TASK - Reproduce nothing beyond the line containing "发表于 2020-8-14 23:53</a>". From the first line of the data below down to it, copy each line exactly, without the pictures.

Collected data -
══════════════════════════════

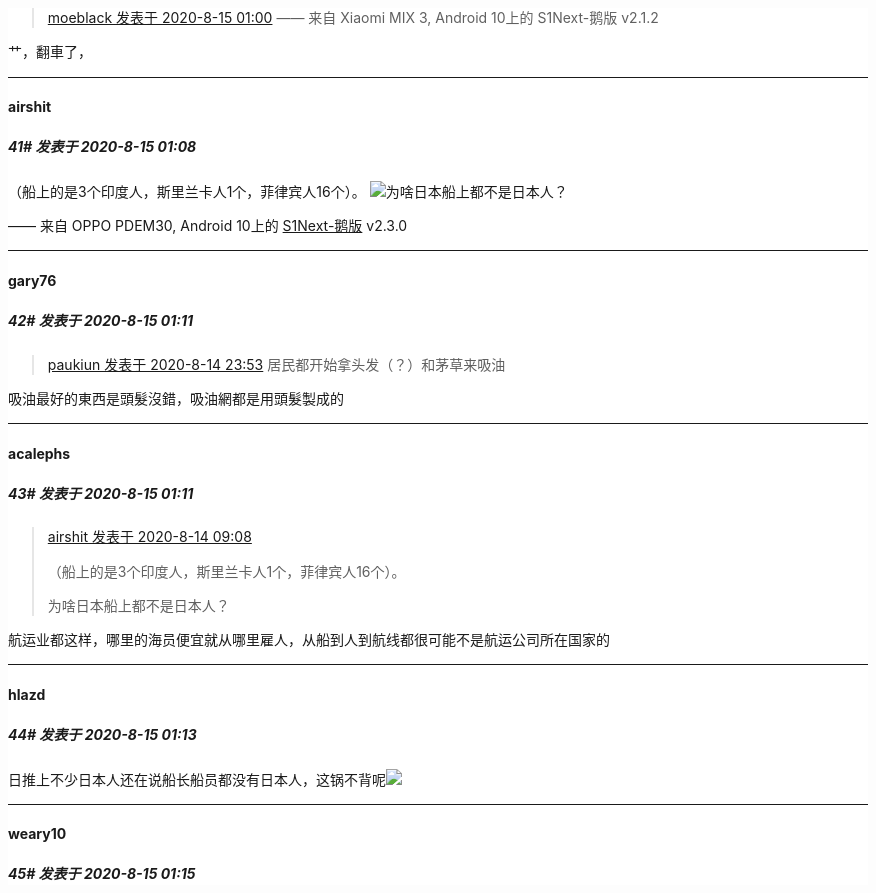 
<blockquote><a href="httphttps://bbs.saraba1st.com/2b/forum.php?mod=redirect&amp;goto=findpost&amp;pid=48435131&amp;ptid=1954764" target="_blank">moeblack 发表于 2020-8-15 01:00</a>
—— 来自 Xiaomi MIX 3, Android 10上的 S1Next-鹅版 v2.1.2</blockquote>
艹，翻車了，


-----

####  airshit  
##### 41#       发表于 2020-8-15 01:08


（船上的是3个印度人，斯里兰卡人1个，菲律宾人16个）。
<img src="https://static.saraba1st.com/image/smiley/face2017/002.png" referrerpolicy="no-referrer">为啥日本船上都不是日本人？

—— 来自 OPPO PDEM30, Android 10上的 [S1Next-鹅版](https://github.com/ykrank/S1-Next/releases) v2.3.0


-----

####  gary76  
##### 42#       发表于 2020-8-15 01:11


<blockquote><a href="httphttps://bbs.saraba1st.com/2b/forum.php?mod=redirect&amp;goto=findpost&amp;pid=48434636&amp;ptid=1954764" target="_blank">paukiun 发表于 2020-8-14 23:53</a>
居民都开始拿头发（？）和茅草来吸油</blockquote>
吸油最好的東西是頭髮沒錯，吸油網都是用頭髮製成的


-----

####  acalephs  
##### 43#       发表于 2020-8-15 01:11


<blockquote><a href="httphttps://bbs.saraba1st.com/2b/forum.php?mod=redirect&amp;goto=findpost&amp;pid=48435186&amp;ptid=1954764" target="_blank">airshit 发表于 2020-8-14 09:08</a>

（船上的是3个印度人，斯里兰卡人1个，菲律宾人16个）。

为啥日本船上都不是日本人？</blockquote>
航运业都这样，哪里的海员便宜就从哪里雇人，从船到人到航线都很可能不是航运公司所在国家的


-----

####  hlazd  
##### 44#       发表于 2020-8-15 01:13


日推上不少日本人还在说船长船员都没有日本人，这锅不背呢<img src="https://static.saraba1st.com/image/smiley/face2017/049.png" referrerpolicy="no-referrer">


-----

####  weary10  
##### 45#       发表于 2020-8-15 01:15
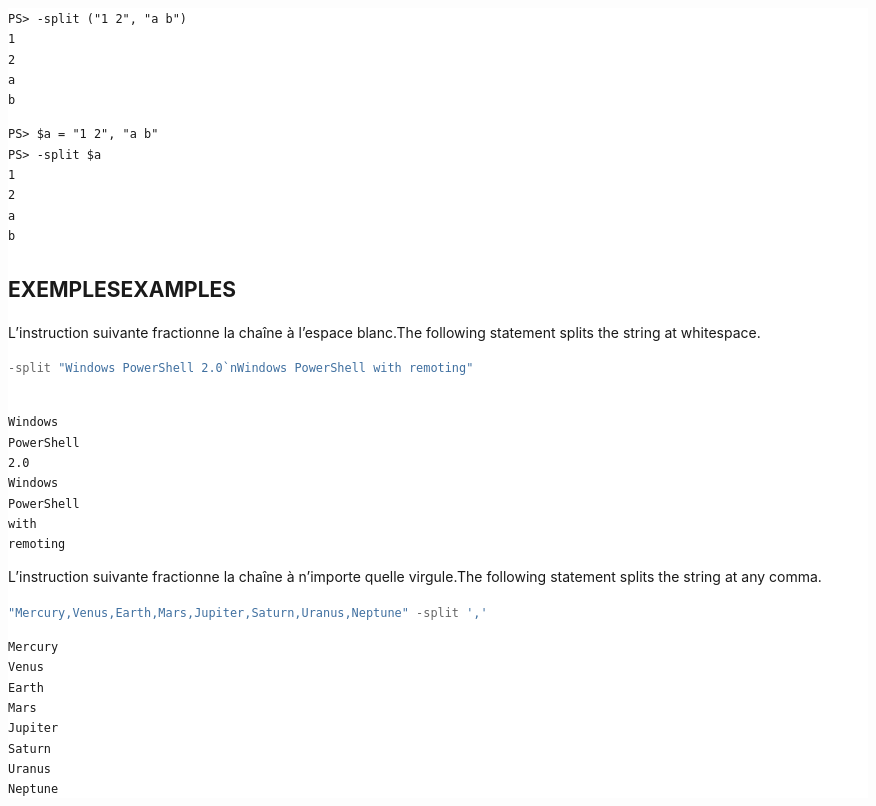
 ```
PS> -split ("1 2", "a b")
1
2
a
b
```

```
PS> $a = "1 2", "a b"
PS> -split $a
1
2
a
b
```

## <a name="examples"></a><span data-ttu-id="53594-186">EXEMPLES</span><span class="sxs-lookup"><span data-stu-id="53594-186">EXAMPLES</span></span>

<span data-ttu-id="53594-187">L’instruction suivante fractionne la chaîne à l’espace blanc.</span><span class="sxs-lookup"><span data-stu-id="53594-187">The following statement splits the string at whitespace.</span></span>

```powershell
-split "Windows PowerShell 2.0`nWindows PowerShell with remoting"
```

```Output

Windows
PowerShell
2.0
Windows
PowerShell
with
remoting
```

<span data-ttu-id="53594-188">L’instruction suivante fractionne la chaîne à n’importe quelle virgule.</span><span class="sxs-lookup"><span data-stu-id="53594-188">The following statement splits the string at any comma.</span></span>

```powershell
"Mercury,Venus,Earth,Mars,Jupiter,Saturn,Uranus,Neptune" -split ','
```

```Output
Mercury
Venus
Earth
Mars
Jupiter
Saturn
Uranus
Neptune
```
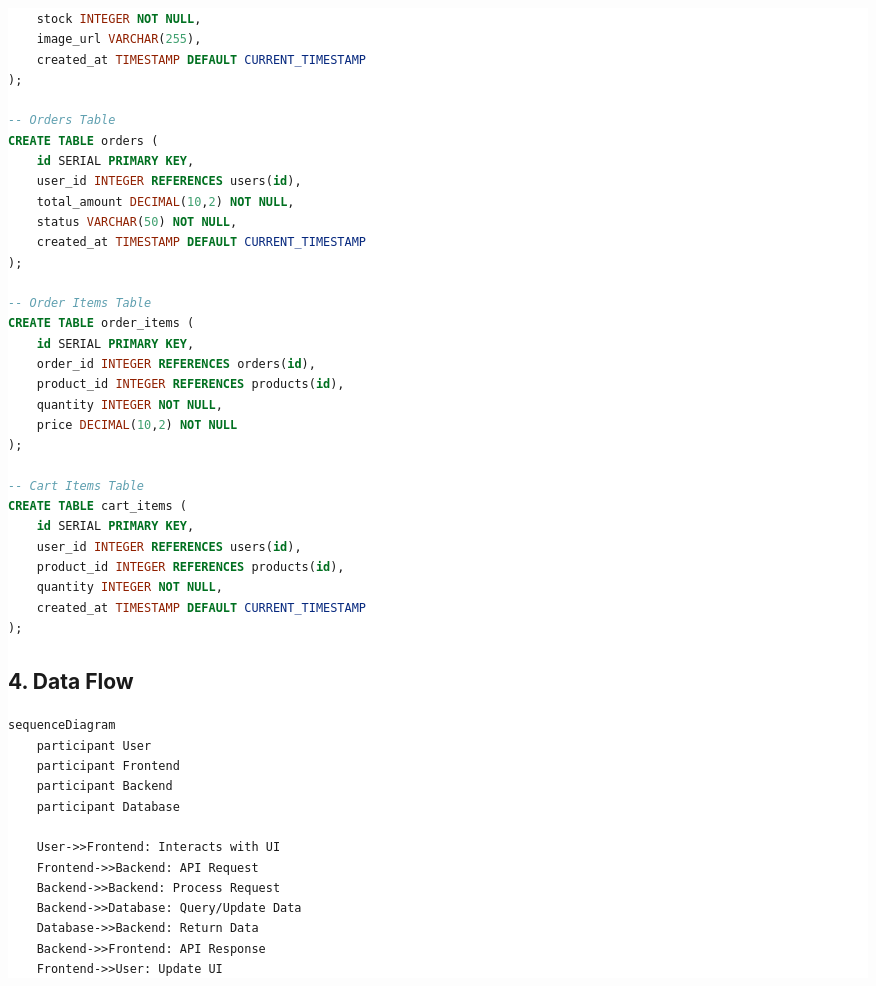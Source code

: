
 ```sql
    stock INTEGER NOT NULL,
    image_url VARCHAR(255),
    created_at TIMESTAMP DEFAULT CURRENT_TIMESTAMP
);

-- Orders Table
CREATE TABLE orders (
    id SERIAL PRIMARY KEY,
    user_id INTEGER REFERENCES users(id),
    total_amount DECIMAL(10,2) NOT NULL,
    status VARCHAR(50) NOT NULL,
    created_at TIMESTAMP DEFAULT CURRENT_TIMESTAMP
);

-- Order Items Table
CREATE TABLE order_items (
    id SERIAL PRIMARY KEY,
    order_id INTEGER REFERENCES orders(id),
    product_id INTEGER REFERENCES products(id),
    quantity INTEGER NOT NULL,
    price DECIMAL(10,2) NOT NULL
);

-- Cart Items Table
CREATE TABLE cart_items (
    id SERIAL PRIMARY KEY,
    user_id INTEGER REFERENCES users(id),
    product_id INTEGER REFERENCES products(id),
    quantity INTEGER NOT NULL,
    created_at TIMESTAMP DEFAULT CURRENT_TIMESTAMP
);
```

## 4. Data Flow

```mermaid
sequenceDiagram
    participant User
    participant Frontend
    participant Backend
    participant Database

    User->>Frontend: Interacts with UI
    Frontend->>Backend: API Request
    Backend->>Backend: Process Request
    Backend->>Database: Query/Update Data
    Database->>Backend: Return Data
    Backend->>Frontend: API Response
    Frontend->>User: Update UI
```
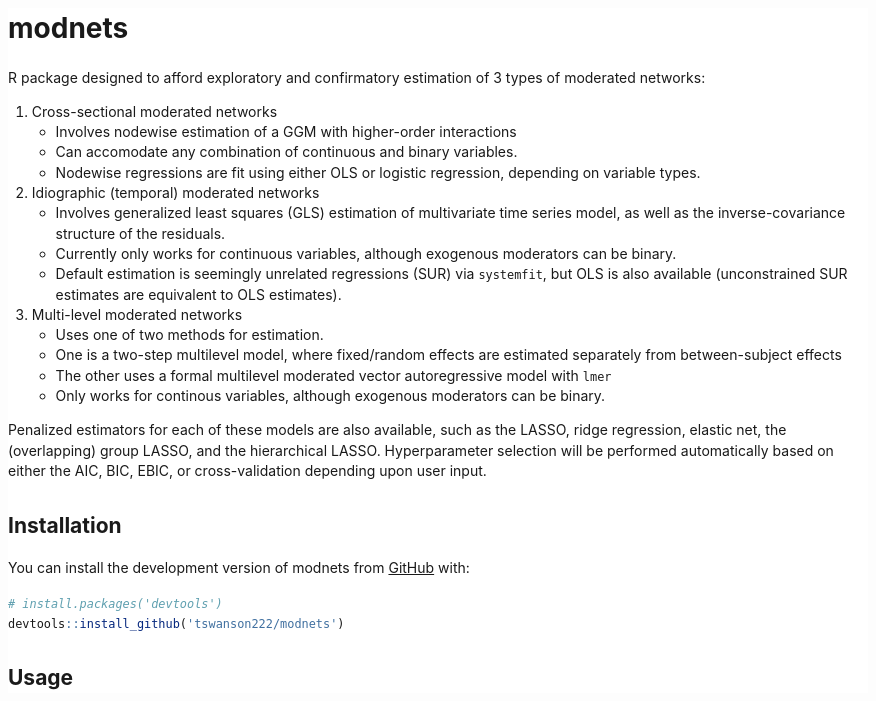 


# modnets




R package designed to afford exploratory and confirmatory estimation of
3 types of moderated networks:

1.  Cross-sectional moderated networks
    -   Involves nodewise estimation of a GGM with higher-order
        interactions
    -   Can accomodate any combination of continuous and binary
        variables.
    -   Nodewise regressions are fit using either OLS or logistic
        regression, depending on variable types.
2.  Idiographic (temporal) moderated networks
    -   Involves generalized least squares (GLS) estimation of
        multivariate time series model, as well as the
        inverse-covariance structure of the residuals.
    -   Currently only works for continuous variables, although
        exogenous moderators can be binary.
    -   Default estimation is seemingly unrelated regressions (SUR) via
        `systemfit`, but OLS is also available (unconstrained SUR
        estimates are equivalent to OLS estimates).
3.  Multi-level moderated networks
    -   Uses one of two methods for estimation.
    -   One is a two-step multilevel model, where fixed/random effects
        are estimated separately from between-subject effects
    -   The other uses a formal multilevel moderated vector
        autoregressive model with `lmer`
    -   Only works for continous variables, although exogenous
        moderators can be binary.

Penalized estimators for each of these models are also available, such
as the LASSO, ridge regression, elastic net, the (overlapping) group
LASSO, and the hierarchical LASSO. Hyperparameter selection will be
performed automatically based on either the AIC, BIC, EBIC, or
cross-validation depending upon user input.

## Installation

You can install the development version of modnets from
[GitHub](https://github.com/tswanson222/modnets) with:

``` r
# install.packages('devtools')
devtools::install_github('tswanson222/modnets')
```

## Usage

══════════════════════════════

WRITTEN RESPONSE -
<blockquote><a href="httphttps://bbs.saraba1st.com/2b/forum.php?mod=redirect&amp;goto=findpost&amp;pid=48435131&amp;ptid=1954764" target="_blank">moeblack 发表于 2020-8-15 01:00</a>
—— 来自 Xiaomi MIX 3, Android 10上的 S1Next-鹅版 v2.1.2</blockquote>
艹，翻車了，


-----

####  airshit  
##### 41#       发表于 2020-8-15 01:08


（船上的是3个印度人，斯里兰卡人1个，菲律宾人16个）。
<img src="https://static.saraba1st.com/image/smiley/face2017/002.png" referrerpolicy="no-referrer">为啥日本船上都不是日本人？

—— 来自 OPPO PDEM30, Android 10上的 [S1Next-鹅版](https://github.com/ykrank/S1-Next/releases) v2.3.0


-----

####  gary76  
##### 42#       发表于 2020-8-15 01:11


<blockquote><a href="httphttps://bbs.saraba1st.com/2b/forum.php?mod=redirect&amp;goto=findpost&amp;pid=48434636&amp;ptid=1954764" target="_blank">paukiun 发表于 2020-8-14 23:53</a>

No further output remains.